[Items listed in a dataset]
__________________________________________________

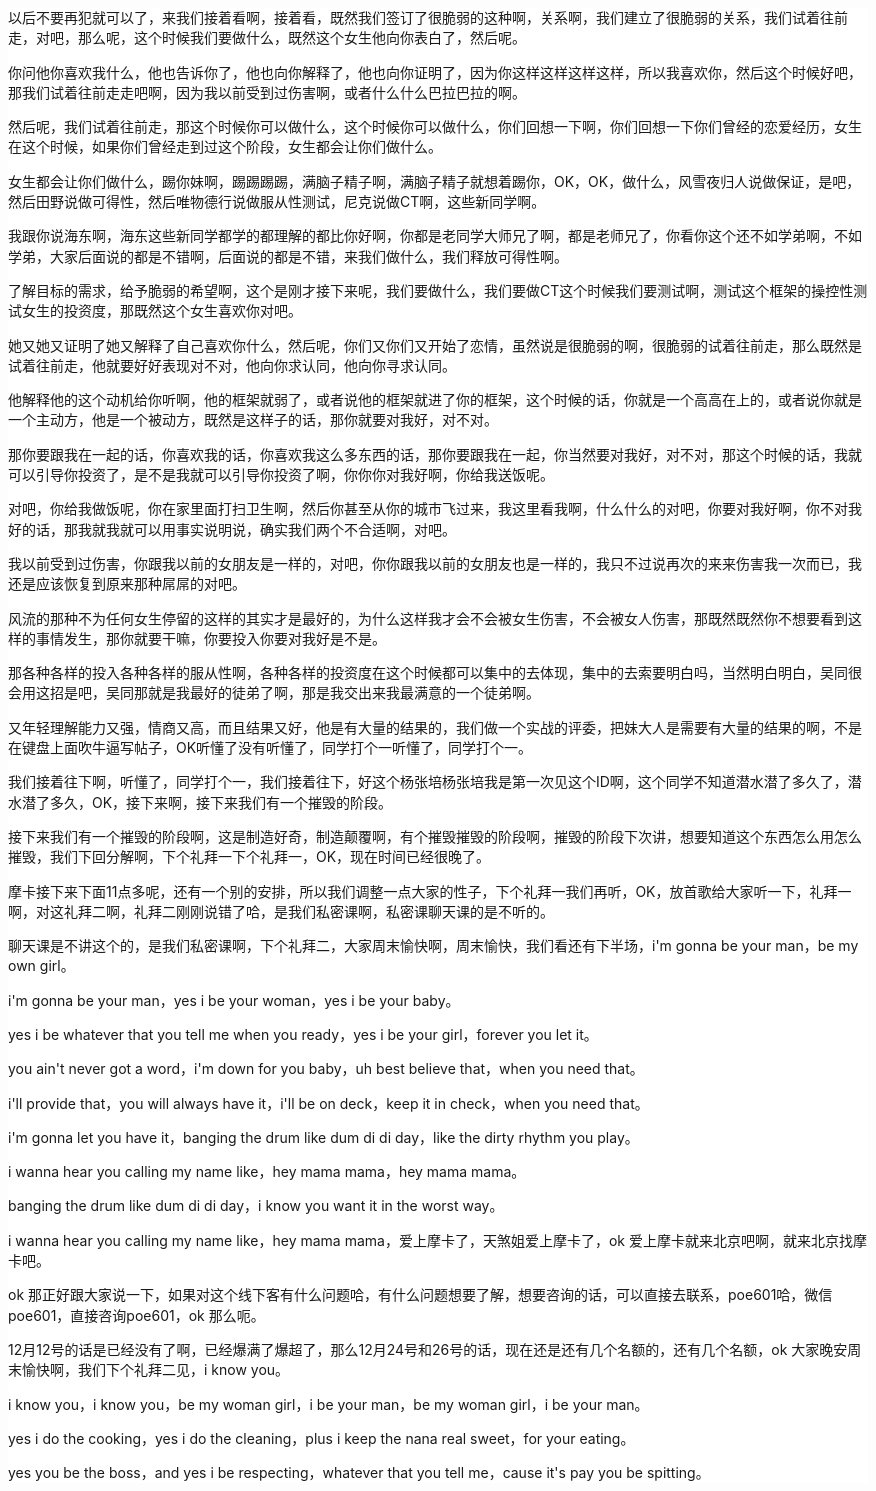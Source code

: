 以后不要再犯就可以了，来我们接着看啊，接着看，既然我们签订了很脆弱的这种啊，关系啊，我们建立了很脆弱的关系，我们试着往前走，对吧，那么呢，这个时候我们要做什么，既然这个女生他向你表白了，然后呢。

你问他你喜欢我什么，他也告诉你了，他也向你解释了，他也向你证明了，因为你这样这样这样这样，所以我喜欢你，然后这个时候好吧，那我们试着往前走走吧啊，因为我以前受到过伤害啊，或者什么什么巴拉巴拉的啊。

然后呢，我们试着往前走，那这个时候你可以做什么，这个时候你可以做什么，你们回想一下啊，你们回想一下你们曾经的恋爱经历，女生在这个时候，如果你们曾经走到过这个阶段，女生都会让你们做什么。

女生都会让你们做什么，踢你妹啊，踢踢踢踢，满脑子精子啊，满脑子精子就想着踢你，OK，OK，做什么，风雪夜归人说做保证，是吧，然后田野说做可得性，然后唯物德行说做服从性测试，尼克说做CT啊，这些新同学啊。

我跟你说海东啊，海东这些新同学都学的都理解的都比你好啊，你都是老同学大师兄了啊，都是老师兄了，你看你这个还不如学弟啊，不如学弟，大家后面说的都是不错啊，后面说的都是不错，来我们做什么，我们释放可得性啊。

了解目标的需求，给予脆弱的希望啊，这个是刚才接下来呢，我们要做什么，我们要做CT这个时候我们要测试啊，测试这个框架的操控性测试女生的投资度，那既然这个女生喜欢你对吧。

她又她又证明了她又解释了自己喜欢你什么，然后呢，你们又你们又开始了恋情，虽然说是很脆弱的啊，很脆弱的试着往前走，那么既然是试着往前走，他就要好好表现对不对，他向你求认同，他向你寻求认同。

他解释他的这个动机给你听啊，他的框架就弱了，或者说他的框架就进了你的框架，这个时候的话，你就是一个高高在上的，或者说你就是一个主动方，他是一个被动方，既然是这样子的话，那你就要对我好，对不对。

那你要跟我在一起的话，你喜欢我的话，你喜欢我这么多东西的话，那你要跟我在一起，你当然要对我好，对不对，那这个时候的话，我就可以引导你投资了，是不是我就可以引导你投资了啊，你你你对我好啊，你给我送饭呢。

对吧，你给我做饭呢，你在家里面打扫卫生啊，然后你甚至从你的城市飞过来，我这里看我啊，什么什么的对吧，你要对我好啊，你不对我好的话，那我就我就可以用事实说明说，确实我们两个不合适啊，对吧。

我以前受到过伤害，你跟我以前的女朋友是一样的，对吧，你你跟我以前的女朋友也是一样的，我只不过说再次的来来伤害我一次而已，我还是应该恢复到原来那种屌屌的对吧。

风流的那种不为任何女生停留的这样的其实才是最好的，为什么这样我才会不会被女生伤害，不会被女人伤害，那既然既然你不想要看到这样的事情发生，那你就要干嘛，你要投入你要对我好是不是。

那各种各样的投入各种各样的服从性啊，各种各样的投资度在这个时候都可以集中的去体现，集中的去索要明白吗，当然明白明白，吴同很会用这招是吧，吴同那就是我最好的徒弟了啊，那是我交出来我最满意的一个徒弟啊。

又年轻理解能力又强，情商又高，而且结果又好，他是有大量的结果的，我们做一个实战的评委，把妹大人是需要有大量的结果的啊，不是在键盘上面吹牛逼写帖子，OK听懂了没有听懂了，同学打个一听懂了，同学打个一。

我们接着往下啊，听懂了，同学打个一，我们接着往下，好这个杨张培杨张培我是第一次见这个ID啊，这个同学不知道潜水潜了多久了，潜水潜了多久，OK，接下来啊，接下来我们有一个摧毁的阶段。

接下来我们有一个摧毁的阶段啊，这是制造好奇，制造颠覆啊，有个摧毁摧毁的阶段啊，摧毁的阶段下次讲，想要知道这个东西怎么用怎么摧毁，我们下回分解啊，下个礼拜一下个礼拜一，OK，现在时间已经很晚了。

摩卡接下来下面11点多呢，还有一个别的安排，所以我们调整一点大家的性子，下个礼拜一我们再听，OK，放首歌给大家听一下，礼拜一啊，对这礼拜二啊，礼拜二刚刚说错了哈，是我们私密课啊，私密课聊天课的是不听的。

聊天课是不讲这个的，是我们私密课啊，下个礼拜二，大家周末愉快啊，周末愉快，我们看还有下半场，i'm gonna be your man，be my own girl。

i'm gonna be your man，yes i be your woman，yes i be your baby。

yes i be whatever that you tell me when you ready，yes i be your girl，forever you let it。

you ain't never got a word，i'm down for you baby，uh best believe that，when you need that。

i'll provide that，you will always have it，i'll be on deck，keep it in check，when you need that。

i'm gonna let you have it，banging the drum like dum di di day，like the dirty rhythm you play。

i wanna hear you calling my name like，hey mama mama，hey mama mama。

banging the drum like dum di di day，i know you want it in the worst way。

i wanna hear you calling my name like，hey mama mama，爱上摩卡了，天煞姐爱上摩卡了，ok 爱上摩卡就来北京吧啊，就来北京找摩卡吧。

ok 那正好跟大家说一下，如果对这个线下客有什么问题哈，有什么问题想要了解，想要咨询的话，可以直接去联系，poe601哈，微信poe601，直接咨询poe601，ok 那么呃。

12月12号的话是已经没有了啊，已经爆满了爆超了，那么12月24号和26号的话，现在还是还有几个名额的，还有几个名额，ok 大家晚安周末愉快啊，我们下个礼拜二见，i know you。

i know you，i know you，be my woman girl，i be your man，be my woman girl，i be your man。

yes i do the cooking，yes i do the cleaning，plus i keep the nana real sweet，for your eating。

yes you be the boss，and yes i be respecting，whatever that you tell me，cause it's pay you be spitting。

__________________________________________________

*What to do*: Wherever a line in the data above holds the word "是我们私密课啊", copy that line.

*Answer to the problem*:
摩卡接下来下面11点多呢，还有一个别的安排，所以我们调整一点大家的性子，下个礼拜一我们再听，OK，放首歌给大家听一下，礼拜一啊，对这礼拜二啊，礼拜二刚刚说错了哈，是我们私密课啊，私密课聊天课的是不听的。
聊天课是不讲这个的，是我们私密课啊，下个礼拜二，大家周末愉快啊，周末愉快，我们看还有下半场，i'm gonna be your man，be my own girl。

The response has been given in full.